Automatic Text Categorization
In the International Patent Classification (IPC), patents and utility models are classified based on a hierarchical system of language independent symbols. They are categorized based on their technology. Hence, IPC is of great use to retrieve patent documents. Categorizing the patents accurately in IPC is of utmost importance.
Artificial Intelligence has made the categorizing process easy and super-efficient. It helps in optimizing the search results to categorize patents in their respective category.
What is IPCCAT-neural?
In brief, IPCCAT is a tool to help in automatic text categorization in IPC. It classifies patents into their main and subgroup levels. This system uses neural network technology to classify patents automatically.
Neural networks contain processors working simultaneously in different layers. The output from a layer will act as the input for the consequent layer eventually. Hence, neural networks, as a part of Artificial Intelligence, can perform accurate data analysis and offer precise search results. They not only categorize the patents swiftly but also improve the consistency in patent classification.
Objective of IPCCAT-neural
The IPCCATās objective was to form a trained system based on neural networks to provide optimal predictions to classify a patent. The system aimed to incorporate maximum data from already classified patents in IPC.
For example, when the user gives a text input such as the patent abstract, the system will automatically predict the most appropriate IPC symbols under which the particular patent can be classified.
Developments in IPCCAT
In 2016, the system consisted of approximately 700 neural networks with 7,374 categories in the leading group level. On entering the text input, the first three guesses were 80% accurate.
There was a drastic growth in IPCCAT-neural network text categorization in 2018. There was the integration of IPCCAT-neural at the sub-group level into the IPCPUB v 7.5. by February. The system had around 8000 neural networks with 72,137 categories in the subgroup level. Patent experts stated that the chances of the top-3 predictions matching are 80% for the English language and 70% for French.
We have classified around 30 million excerpts of patent documents in the English language in 2019. The latest development in the IPCCAT-neural system allows us to categorize patents from different languages automatically. The input text can be in any of the following languages, namely, English, Chinese, French, Arabic, German, Japanese, Russian, Portuguese, Korean, and Spanish. The accuracy of predictions will be similar to the predictions when the input text is in the English language. There are 73,633 symbols stored in approximately 8000 neural networks. But, the system can offer 84% accurate results in the first three predictions irrespective of the language.
Artificial Intelligence has revolutionized the International Patent Classification system. Text categorization has never been easier.
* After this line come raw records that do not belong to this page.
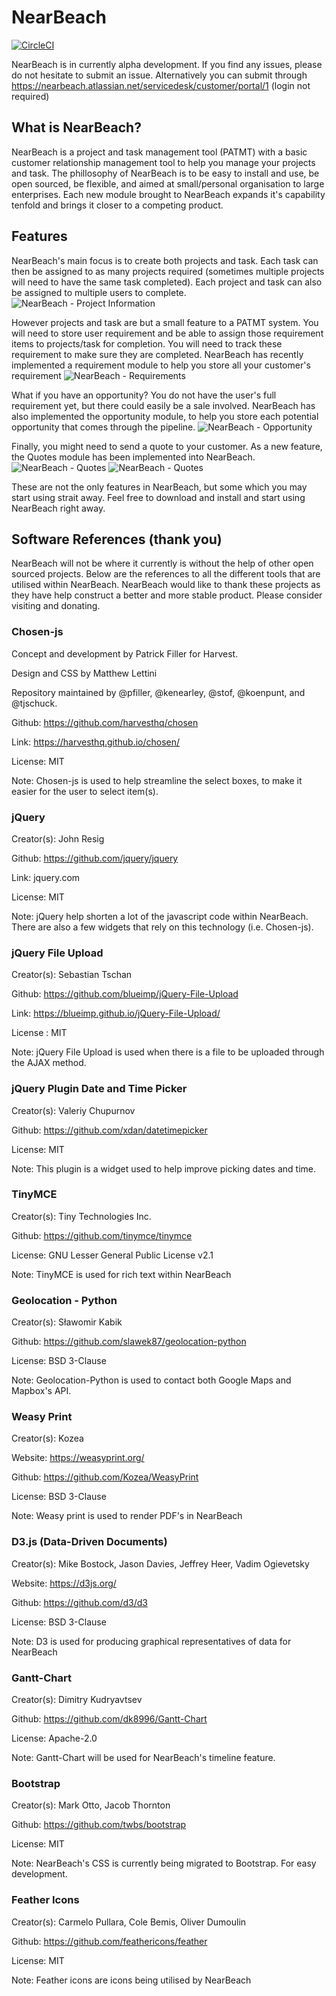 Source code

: # NearBeach
[![CircleCI](https://circleci.com/gh/robotichead/NearBeach.svg?style=shield)](https://circleci.com/gh/robotichead/NearBeach)


NearBeach is in currently alpha development. If you find any issues, please do not hesitate to submit an issue. Alternatively you can submit through https://nearbeach.atlassian.net/servicedesk/customer/portal/1 (login not required)

## What is NearBeach?
NearBeach is a project and task management tool (PATMT) with a basic customer relationship management tool to help you manage your projects and task. The phillosophy of NearBeach is to be easy to install and use, be open sourced, be flexible, and aimed at small/personal organisation to large enterprises. Each new module brought to NearBeach expands it's capability tenfold and brings it closer to a competing product.

## Features
NearBeach's main focus is to create both projects and task. Each task can then be assigned to as many projects required (sometimes multiple projects will need to have the same task completed). Each project and task can also be assigned to multiple users to complete.
![NearBeach - Project Information](https://github.com/robotichead/Store_Github_Pictures/blob/master/NearBeach%20-%20project%20information.png?raw=true)

However projects and task are but a small feature to a PATMT system. You will need to store user requirement and be able to assign those requirement items to projects/task for completion. You will need to track these requirement to make sure they are completed. NearBeach has recently implemented a requirement module to help you store all your customer's requirement
![NearBeach - Requirements](https://github.com/robotichead/Store_Github_Pictures/blob/master/NearBeach%20-%20Requirements.png?raw=true)

What if you have an opportunity? You do not have the user's full requirement yet, but there could easily be a sale involved. NearBeach has also implemented the opportunity module, to help you store each potential opportunity that comes through the pipeline.
![NearBeach - Opportunity](https://github.com/robotichead/Store_Github_Pictures/blob/master/NearBeach%20-%20Opportunity?raw=true)


Finally, you might need to send a quote to your customer. As a new feature, the Quotes module has been implemented into NearBeach.
![NearBeach - Quotes](https://github.com/robotichead/Store_Github_Pictures/blob/master/NearBeach%20-%20Quote3.png?raw=true)
![NearBeach - Quotes](https://github.com/robotichead/Store_Github_Pictures/blob/master/NearBeach%20-%20Quote1.png?raw=true)

These are not the only features in NearBeach, but some which you may start using strait away. Feel free to download and install and start using NearBeach right away.

## Software References (thank you)

NearBeach will not be where it currently is without the help of other open sourced projects. Below are the references to all the different tools that are utilised within NearBeach. NearBeach would like to thank these projects as they have help construct a better and more stable product. Please consider visiting and donating.

### Chosen-js
Concept and development by Patrick Filler for Harvest.

Design and CSS by Matthew Lettini

Repository maintained by @pfiller, @kenearley, @stof, @koenpunt, and @tjschuck.

Github: https://github.com/harvesthq/chosen

Link: https://harvesthq.github.io/chosen/

License: MIT

Note: Chosen-js is used to help streamline the select boxes, to make it easier for the user to select item(s).

### jQuery
Creator(s): John Resig

Github: https://github.com/jquery/jquery

Link: jquery.com

License: MIT

Note: jQuery help shorten a lot of the javascript code within NearBeach. There are also a few widgets that rely on this technology (i.e. Chosen-js).



### jQuery File Upload
Creator(s): Sebastian Tschan

Github: https://github.com/blueimp/jQuery-File-Upload

Link: https://blueimp.github.io/jQuery-File-Upload/

License : MIT

Note: jQuery File Upload is used when there is a file to be uploaded through the AJAX method.



### jQuery Plugin Date and Time Picker
Creator(s): Valeriy Chupurnov

Github: https://github.com/xdan/datetimepicker

License: MIT

Note: This plugin is a widget used to help improve picking dates and time.



### TinyMCE
Creator(s):  Tiny Technologies Inc.

Github: https://github.com/tinymce/tinymce

License: GNU Lesser General Public License v2.1

Note: TinyMCE is used for rich text within NearBeach


### Geolocation - Python
Creator(s): Sławomir Kabik

Github: https://github.com/slawek87/geolocation-python

License: BSD 3-Clause

Note: Geolocation-Python is used to contact both Google Maps and Mapbox's API.



### Weasy Print
Creator(s): Kozea 

Website: https://weasyprint.org/

Github: https://github.com/Kozea/WeasyPrint

License: BSD 3-Clause

Note: Weasy print is used to render PDF's in NearBeach



### D3.js (Data-Driven Documents)
Creator(s): Mike Bostock, Jason Davies, Jeffrey Heer, Vadim Ogievetsky

Website: https://d3js.org/

Github: https://github.com/d3/d3

License: BSD 3-Clause

Note: D3 is used for producing graphical representatives of data for NearBeach




### Gantt-Chart
Creator(s): Dimitry Kudryavtsev

Github: https://github.com/dk8996/Gantt-Chart

License: Apache-2.0

Note: Gantt-Chart will be used for NearBeach's timeline feature.


### Bootstrap
Creator(s): Mark Otto, Jacob Thornton

Github: https://github.com/twbs/bootstrap

License: MIT

Note: NearBeach's CSS is currently being migrated to Bootstrap. For easy development.



### Feather Icons
Creator(s): Carmelo Pullara, Cole Bemis, Oliver Dumoulin

Github: https://github.com/feathericons/feather

License: MIT

Note: Feather icons are icons being utilised by NearBeach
Classification of patents would have been a tedious and never-ending task if we did not apply the idea of neural networks to them. Fortunately, they have eased the work of categorizing patents and utility models and helped the sector in preventing backlogs. Patent Offices have saved loads of time and energy spent on categorizing the patents into thousands of groups available.
The accelerated development in Artificial Intelligence ensures a paradigm shift not only in patent classification but also in the regular operations of Intellectual property rights.